10. Linearly Polarised
To present a stereoscopic motion picture, two images are projected superimposed onto the
same screen through orthogonal polarizing filters (Usually at 45 and 135 degrees).
The viewer wears linearly polarized eyeglasses which also contain a pair of orthogonal
polarizing filters oriented the same as the projector.
As each filter only passes light which is similarly polarized and blocks the orthogonally polarized
light, each eye only sees one of the projected images, and the 3D effect is achieved.
11. Linearly polarized glasses require the viewer to keep his or her head level, as tilting of the
viewing filters will cause the images of the left and right channels to bleed over to the opposite
channel.
This can make prolonged viewing uncomfortable as head movement is limited to maintain
the 3D effect.
A linear polarizer converts an unpolarised beam into one with a single linear polarization. The
vertical components of all waves are transmitted, while the horizontal components are absorbed
and reflected.
12. Circular Polarised
To present a stereoscopic motion picture, two images are projected superimposed onto the
same screen through circular polarizing filters of opposite handedness.
The viewer wears eyeglasses which contain a pair of analysing filters (circular polarizers
mounted in reverse) of opposite handedness.
Light that is left-circularly polarized is blocked by the right-handed analyser, while right-
circularly polarized light is extinguished by the left-handed analyser.

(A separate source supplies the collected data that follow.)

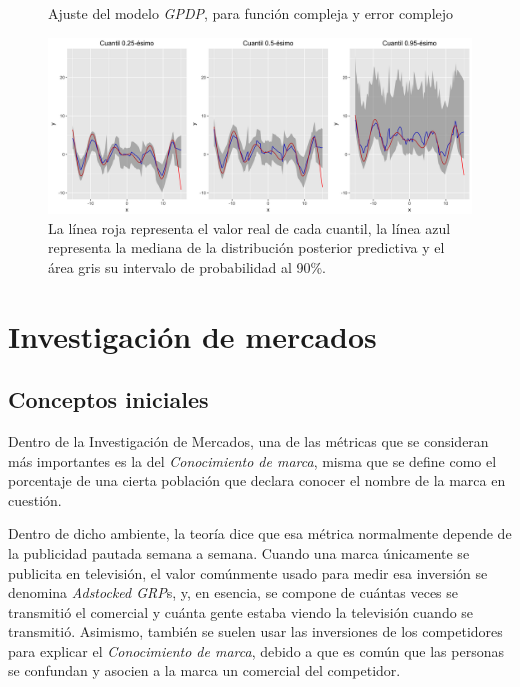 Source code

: \begin{figure}[H]
	\centering
	\caption{Ajuste del modelo \textit{GPDP}, para funci\'on compleja y error complejo}
	\includegraphics[width=\textwidth]{Figures/Simulation/complex_g_complex_error/fitted_models.png}
	\captionsetup{singlelinecheck=off,font=footnotesize}
    \caption*{La l\'inea roja representa el valor real de cada cuantil, la l\'inea azul representa la mediana de la distribuci\'on posterior predictiva y el \'area gris su intervalo de probabilidad al 90\%.}
	\label{fitted_cgce}
\end{figure}

\section{Investigaci\'on de mercados}

\subsection{Conceptos iniciales}

Dentro de la Investigaci\'on de Mercados, una de las m\'etricas que se consideran m\'as importantes es la del \textit{Conocimiento de marca}, misma que se define como el porcentaje de una cierta poblaci\'on que declara conocer el nombre de la marca en cuesti\'on.

Dentro de dicho ambiente, la teor\'ia dice que esa m\'etrica normalmente depende de la publicidad pautada semana a semana. Cuando una marca \'unicamente se publicita en televisi\'on, el valor com\'unmente usado para medir esa inversi\'on se denomina \textit{Adstocked GRP}s, y, en esencia, se compone de cu\'antas veces se transmiti\'o el comercial y cu\'anta gente estaba viendo la televisi\'on cuando se transmiti\'o. Asimismo, tambi\'en se suelen usar las inversiones de los competidores para explicar el \textit{Conocimiento de marca}, debido a que es com\'un que las personas se confundan y asocien a la marca un comercial del competidor.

The result is similar to that of stereoscopic viewing using linearly polarized glasses, except the
viewer can tilt his or her head and still maintain left/right separation (although stereoscopic
image fusion will be lost due to the mismatch between the eye plane and the original camera
plane).
14. Active shutter 3D System
It works by only presenting the image intended
for the left eye while blocking the right eye's view,
then presenting the right-eye image while
blocking the left eye.
Repeating this so rapidly that the interruptions
do not interfere with the perceived fusion of the
two images into a single 3D image.
Modern active shutter 3D systems generally use
liquid crystal shutter glasses (also called "LC
shutter glasses" or "active shutter glasses").
15. Each eye's glass contains a liquid crystal layer which has the property of becoming opaque
when voltage is applied, being otherwise transparent.

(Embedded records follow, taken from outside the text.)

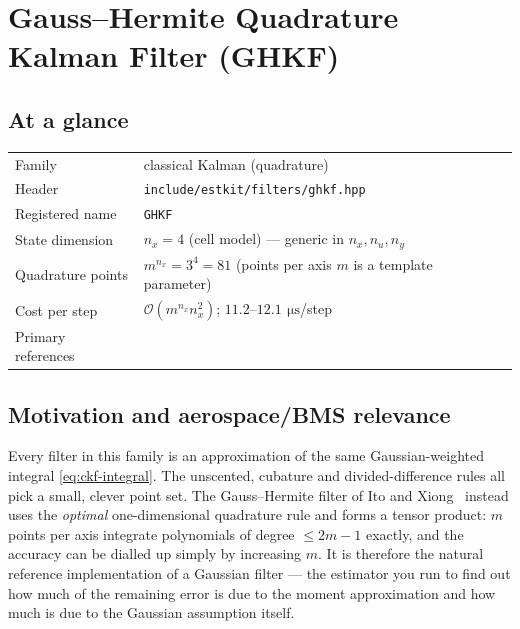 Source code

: \chapter{Gauss--Hermite Quadrature Kalman Filter (GHKF)}
\label{ch:ghkf}

\section*{At a glance}
\begin{tabular}{@{}l>{\raggedright\arraybackslash}p{}@{}}
Family & classical Kalman (quadrature) \\
Header & \texttt{include/estkit/filters/ghkf.hpp} \\
Registered name & \texttt{GHKF} \\
State dimension & $n_x = 4$ (cell model) --- generic in $n_x, n_u, n_y$ \\
Quadrature points & $m^{n_x} = 3^4 = 81$ (points per axis $m$ is a template parameter) \\
Cost per step & $\mathcal{O}(m^{n_x} n_x^2)$; $11.2$--$12.1\,\SI{}{\micro\second}$/step \\
Primary references & \cite{ito2000gaussian,arasaratnam2007ghqf,wu2006numerical,golubwelsch1969} \\
\end{tabular}

\section{Motivation and aerospace/BMS relevance}
Every filter in this family is an approximation of the same Gaussian-weighted integral
\eqref{eq:ckf-integral}. The unscented, cubature and divided-difference rules all pick a
small, clever point set. The Gauss--Hermite filter of Ito and Xiong~\cite{ito2000gaussian}
instead uses the \emph{optimal} one-dimensional quadrature rule and forms a tensor product:
$m$ points per axis integrate polynomials of degree $\le 2m-1$ exactly, and the accuracy can
be dialled up simply by increasing $m$. It is therefore the natural reference implementation
of a Gaussian filter --- the estimator you run to find out how much of the remaining error is
due to the moment approximation and how much is due to the Gaussian assumption itself.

The glasses are controlled by a timing signal that allows the glasses to alternately block one
eye, and then the other, in synchronization with the refresh rate of the screen.
The timing synchronization to the video equipment may be achieved via a wired signal, or
wirelessly by either an infrared or radio frequency (e.g. Bluetooth, DLP link) transmitter.
16. Advantage
Unlike red/cyan colour filter (anaglyph) 3D glasses, LC shutter glasses are colour neutral,
enabling 3D viewing in the full colour spectrum.
Unlike in a Polarized 3D system, where the screen resolution is halved when the images are
combined, the active shutter system retains full resolution by combining the images over time.
17. Disadvantage
Flicker can be noticed except at very high refresh rates, as each eye is effectively receiving only
half of the monitor's actual refresh rate.
Modern LC glasses generally work in higher refresh rates and eliminate this problem for most
people.
some modern flat-panel monitors now support high-enough refresh rates to work with some LC
shutter systems.
When used with LCDs, extreme localized differences between the image to be displayed in one
eye and the other may lead to crosstalk, due to LCD panels' pixels sometimes being unable to
fully switch.
For example from black to white, in the time that separates the left eye's image from the right
one.
18. Autostereoscopy
Autostereoscopy is any method of displaying stereoscopic images (adding binocular perception
of 3D depth) without the use of special headgear or glasses on the part of the viewer.
Because headgear is not required.
It is also called "glasses-free 3D" or "glassesless 3D".
There are two broad approaches currently used to accommodate motion parallax and wider
viewing angles: eye-tracking, and multiple views so that the display does not need to sense
where the viewers' eyes are located.